The Razer Kishi is laser-focused on phones, which makes sense given that tablets have a much smaller market share. There are also separate models for iOS and Android, given that the former still uses Lightning for its range of iPhones. Aside from that slight difference, the Android and iOS versions of the Kishi are near-identical.
As we mentioned earlier, the design borrows heavily from the Gamevice of old, though it’s much more refined in its current iteration. When you’re not using it, the two sides clip together firmly, allowing you to chuck it into a bag or pocket (you’ll need a big pocket) for later. You can then simply unlock the two sides, pop the lightning or USB connector into your phone, and slide the other side into the grip and you’re good to go.
The Kishi doesn’t support cases though; even Razer’s own Arctech, which is a bit disappointing. As a result, it can be a bit more fiddly to get the Kishi set up than it is to slide your Joy-Cons into your Switch, but there’s little Razer could really do about that. Besides, it doesn’t really matter provided that the Kishi provides a comfortable controller experience, and it absolutely does.
Once clipped onto your phone, the Kishi feels very comfortable. It’s more Xbox controller than DualShock 4, though noticeably less premium-feeling than both. The triggers, in particular, are a bit naff and feel quite sponge-y, though we had no trouble when actually using them. One incredibly welcome addition, and the primary difference between the Kishi and the Gamevice, is the introduction of clickable joysticks. It’s a surprisingly satisfying click, and the joysticks feel robust enough to survive long playing sessions or being chucked, and forgotten, in your bag.
The face buttons and d-pad do suffer from the similar sponge-y feeling as the shoulder buttons, but, again, don’t cause any issues when you actually play with them. L1 and R1 feel surprisingly robust, though, and the home, menu, and triple dot button (whatever that is) share the clickiness of the joysticks, and really are an, errr, joy to behold.
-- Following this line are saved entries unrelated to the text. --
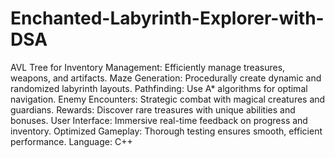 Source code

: # Enchanted-Labyrinth-Explorer-with-DSA
AVL Tree for Inventory Management: Efficiently manage treasures, weapons, and artifacts.
Maze Generation: Procedurally create dynamic and randomized labyrinth layouts.
Pathfinding: Use A* algorithms for optimal navigation.
Enemy Encounters: Strategic combat with magical creatures and guardians.
Rewards: Discover rare treasures with unique abilities and bonuses.
User Interface: Immersive real-time feedback on progress and inventory.
Optimized Gameplay: Thorough testing ensures smooth, efficient performance.
Language: C++
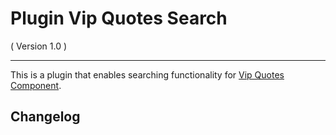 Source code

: Plugin Vip Quotes Search
==========================
( Version 1.0 )
- - -

This is a plugin that enables searching functionality for [Vip Quotes Component](http://itprism.com/free-joomla-extensions/others/quotes-collection-manager).

Changelog
------------
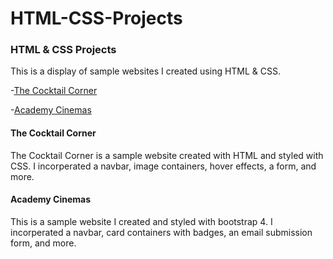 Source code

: # HTML-CSS-Projects

### HTML &amp; CSS Projects

This is a display of sample websites I created using HTML & CSS.

-[The Cocktail Corner](./HTML-CSS-Projects/project/index.html)

-[Academy Cinemas](./HTML-CSS-Projects/bootstrap4_project/cinemas.html)


#### The Cocktail Corner

The Cocktail Corner is a sample website created with HTML and styled with CSS. I incorperated a navbar, image containers, hover effects, a form, and more.


#### Academy Cinemas

This is a sample website I created and styled with bootstrap 4. I incorperated a navbar, card containers with badges, an email submission form, and more.
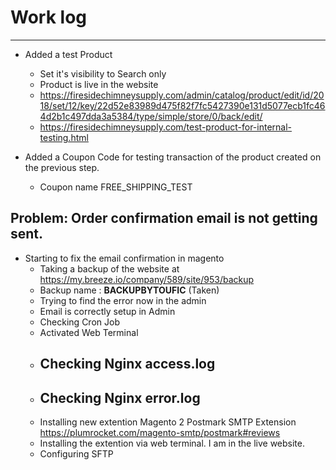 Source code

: # Work log

---

- Added a test Product
  - Set it's visibility to Search only
  - Product is live in the website
  - https://firesidechimneysupply.com/admin/catalog/product/edit/id/2018/set/12/key/22d52e83989d475f82f7fc5427390e131d5077ecb1fc464d2b1c497dda3a5384/type/simple/store/0/back/edit/
  - https://firesidechimneysupply.com/test-product-for-internal-testing.html

- Added a Coupon Code for testing transaction of the product created on the previous step.
  - Coupon name FREE_SHIPPING_TEST
 
## Problem: Order confirmation email is not getting sent.

- Starting to fix the email confirmation in magento
  - Taking a backup of the website at https://my.breeze.io/company/589/site/953/backup
  - Backup name : **BACKUPBYTOUFIC** (Taken)
  - Trying to find the error now in the admin
  - Email is correctly setup in Admin
  - Checking Cron Job
  - Activated Web Terminal
  - Checking Nginx access.log
    -  
  - Checking Nginx error.log
    -
  - Installing new extention Magento 2 Postmark SMTP Extension https://plumrocket.com/magento-smtp/postmark#reviews
  - Installing the extention via web terminal. I am in the live website.
  - Configuring SFTP
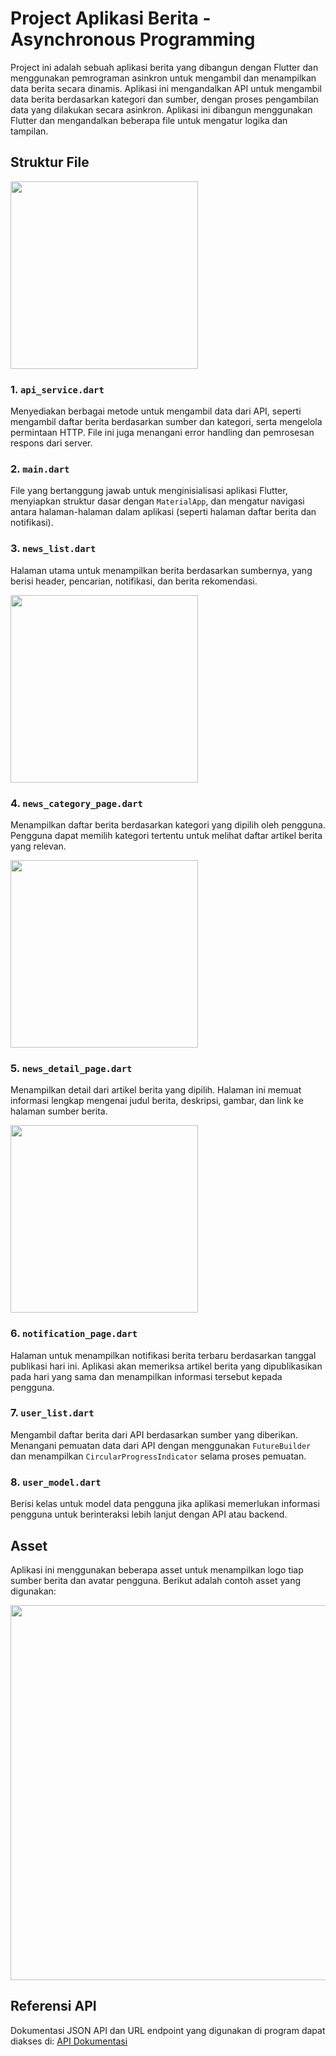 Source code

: # Project Aplikasi Berita - Asynchronous Programming

Project ini adalah sebuah aplikasi berita yang dibangun dengan Flutter dan menggunakan pemrograman asinkron untuk mengambil dan menampilkan data berita secara dinamis. Aplikasi ini mengandalkan API untuk mengambil data berita berdasarkan kategori dan sumber, dengan proses pengambilan data yang dilakukan secara asinkron. Aplikasi ini dibangun menggunakan Flutter dan mengandalkan beberapa file untuk mengatur logika dan tampilan.

## Struktur File

<img src="https://github.com/user-attachments/assets/6c2ee47a-305c-4405-8701-dac7f3064a6f" width="300"/>

### 1. **`api_service.dart`**
Menyediakan berbagai metode untuk mengambil data dari API, seperti mengambil daftar berita berdasarkan sumber dan kategori, serta mengelola permintaan HTTP. File ini juga menangani error handling dan pemrosesan respons dari server.

### 2. **`main.dart`**
File yang bertanggung jawab untuk menginisialisasi aplikasi Flutter, menyiapkan struktur dasar dengan `MaterialApp`, dan mengatur navigasi antara halaman-halaman dalam aplikasi (seperti halaman daftar berita dan notifikasi).

### 3. **`news_list.dart`**
Halaman utama untuk menampilkan berita berdasarkan sumbernya, yang berisi header, pencarian, notifikasi, dan berita rekomendasi.
   
<img src="https://github.com/user-attachments/assets/0f46a960-8139-4aca-9cda-d56088545e6a" width="300"/>

### 4. **`news_category_page.dart`**
Menampilkan daftar berita berdasarkan kategori yang dipilih oleh pengguna. Pengguna dapat memilih kategori tertentu untuk melihat daftar artikel berita yang relevan.

<img src="https://github.com/user-attachments/assets/d66d6056-82ed-44ca-9e9c-72bfb9c4e5a0" width="300"/>

### 5. **`news_detail_page.dart`**
Menampilkan detail dari artikel berita yang dipilih. Halaman ini memuat informasi lengkap mengenai judul berita, deskripsi, gambar, dan link ke halaman sumber berita.

<img src="https://github.com/user-attachments/assets/66855fc5-3da3-41a9-819b-b20d8c4c6f4c" width="300"/>

### 6. **`notification_page.dart`**
Halaman untuk menampilkan notifikasi berita terbaru berdasarkan tanggal publikasi hari ini. Aplikasi akan memeriksa artikel berita yang dipublikasikan pada hari yang sama dan menampilkan informasi tersebut kepada pengguna.

### 7. **`user_list.dart`**
Mengambil daftar berita dari API berdasarkan sumber yang diberikan. Menangani pemuatan data dari API dengan menggunakan `FutureBuilder` dan menampilkan `CircularProgressIndicator` selama proses pemuatan.

### 8. **`user_model.dart`**
Berisi kelas untuk model data pengguna jika aplikasi memerlukan informasi pengguna untuk berinteraksi lebih lanjut dengan API atau backend.

## Asset
Aplikasi ini menggunakan beberapa asset untuk menampilkan logo tiap sumber berita dan avatar pengguna. Berikut adalah contoh asset yang digunakan:

<img src="https://github.com/user-attachments/assets/3f02ef0a-9a7c-4806-b1f9-d49735524ad1" width="600"/>

## Referensi API
Dokumentasi JSON API dan URL endpoint yang digunakan di program dapat diakses di:
[API Dokumentasi](https://github.com/renomureza/api-berita-indonesia.git)
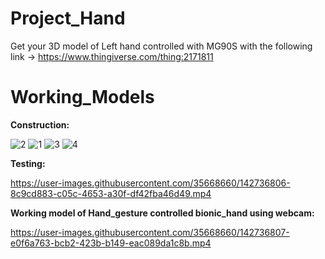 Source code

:# Project_Hand
Get your 3D model of Left hand controlled with MG90S with the following link -> 
https://www.thingiverse.com/thing:2171811

# Working_Models
**Construction:**


![2](https://user-images.githubusercontent.com/35668660/142736781-d64772d2-c063-41a2-be0f-16fb3d791d8b.jpg)
![1](https://user-images.githubusercontent.com/35668660/142736788-5edc9131-6220-4efc-9f70-7e7867e23401.jpg)
![3](https://user-images.githubusercontent.com/35668660/142736802-14e6a798-f2ec-4ffd-8f77-2cff2b417c19.jpg)
![4](https://user-images.githubusercontent.com/35668660/142736803-9743f0b4-4b70-43c5-8cd1-00bc4ffbe3ad.jpg)

**Testing:**


https://user-images.githubusercontent.com/35668660/142736806-8c9cd883-c05c-4653-a30f-df42fba46d49.mp4

**Working model of Hand_gesture controlled bionic_hand using webcam:**


https://user-images.githubusercontent.com/35668660/142736807-e0f6a763-bcb2-423b-b149-eac089da1c8b.mp4

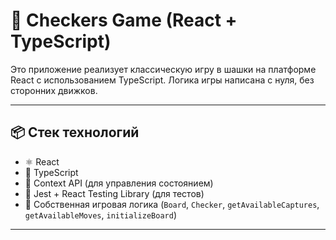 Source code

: # 🏁 Checkers Game (React + TypeScript)

Это приложение реализует классическую игру в шашки на платформе React с использованием TypeScript. Логика игры написана с нуля, без сторонних движков.

---

## 📦 Стек технологий

- ⚛️ React
- 💬 TypeScript
- 🎯 Context API (для управления состоянием)
- 🧪 Jest + React Testing Library (для тестов)
- 🧠 Собственная игровая логика (`Board`, `Checker`, `getAvailableCaptures`, `getAvailableMoves`, `initializeBoard`)

---
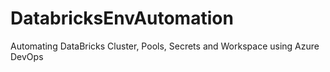 # DatabricksEnvAutomation
Automating DataBricks Cluster, Pools, Secrets and Workspace using Azure DevOps
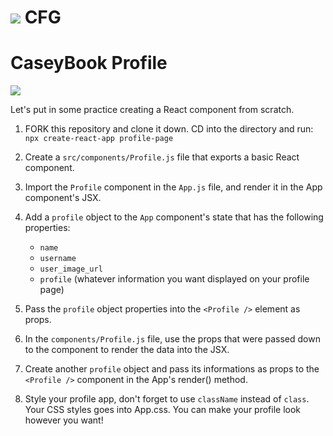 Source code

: # ![](https://ga-dash.s3.amazonaws.com/production/assets/logo-9f88ae6c9c3871690e33280fcf557f33.png)  CFG

# CaseyBook Profile

![](https://www.thebookfarminc.com/images/P/9781626171688_LG.jpg)

Let's put in some practice creating a React component from scratch.

1.  FORK this repository and clone it down. CD into the directory and run: `npx create-react-app profile-page`

2.  Create a `src/components/Profile.js` file that exports a basic React component.

3.  Import the `Profile` component in the `App.js` file, and render it in the App component's JSX.

4.  Add a `profile` object to the `App` component's state that has the following properties:

    *   `name`
    *   `username`
    *   `user_image_url`
    *   `profile` (whatever information you want displayed on your profile page)

5.  Pass the `profile` object properties into the `<Profile />` element as props.

6.  In the `components/Profile.js` file, use the props that were passed down to the component
    to render the data into the JSX.

7.  Create another `profile` object and pass its informations as props to the `<Profile />` component in the App's render() method.

8. Style your profile app, don't forget to use `className` instead of `class`. Your CSS styles goes into App.css. You can make your profile look however you want!
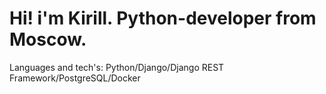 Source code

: # Hi! i'm Kirill. Python-developer from Moscow.

Languages and tech's: Python/Django/Django REST Framework/PostgreSQL/Docker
Another big difference between the Kishi and Gamevice is in how snugly it fits your device. We’d argue that the Gamevice was a better fit, though given the modern day phone screens take up the entire device, the Kishi has less space to work with. As a result, there is some flex, though you actually have to make an effort to notice it. We certainly had no issues during general use.
The only real issue we have with the Razer Kishi is its price, as we feel like that’s what will prevent it from being an item that everyone owns. As it currently stands, the Kishi is $99.99/£99.99, which is considerably more than you’d spend on a Dualshock 4 or Xbox One controller, which many of us already own. So it’s either pennies for a controller clamp or the Razer Kishi.
Now, it’s obvious which of the two provides a better experience. The Razer Kishi is absolutely the best and most comfortable mobile gaming controller around. But will that be enough to entice gamers to opt for it over the cheap clamps? We’re not so sure.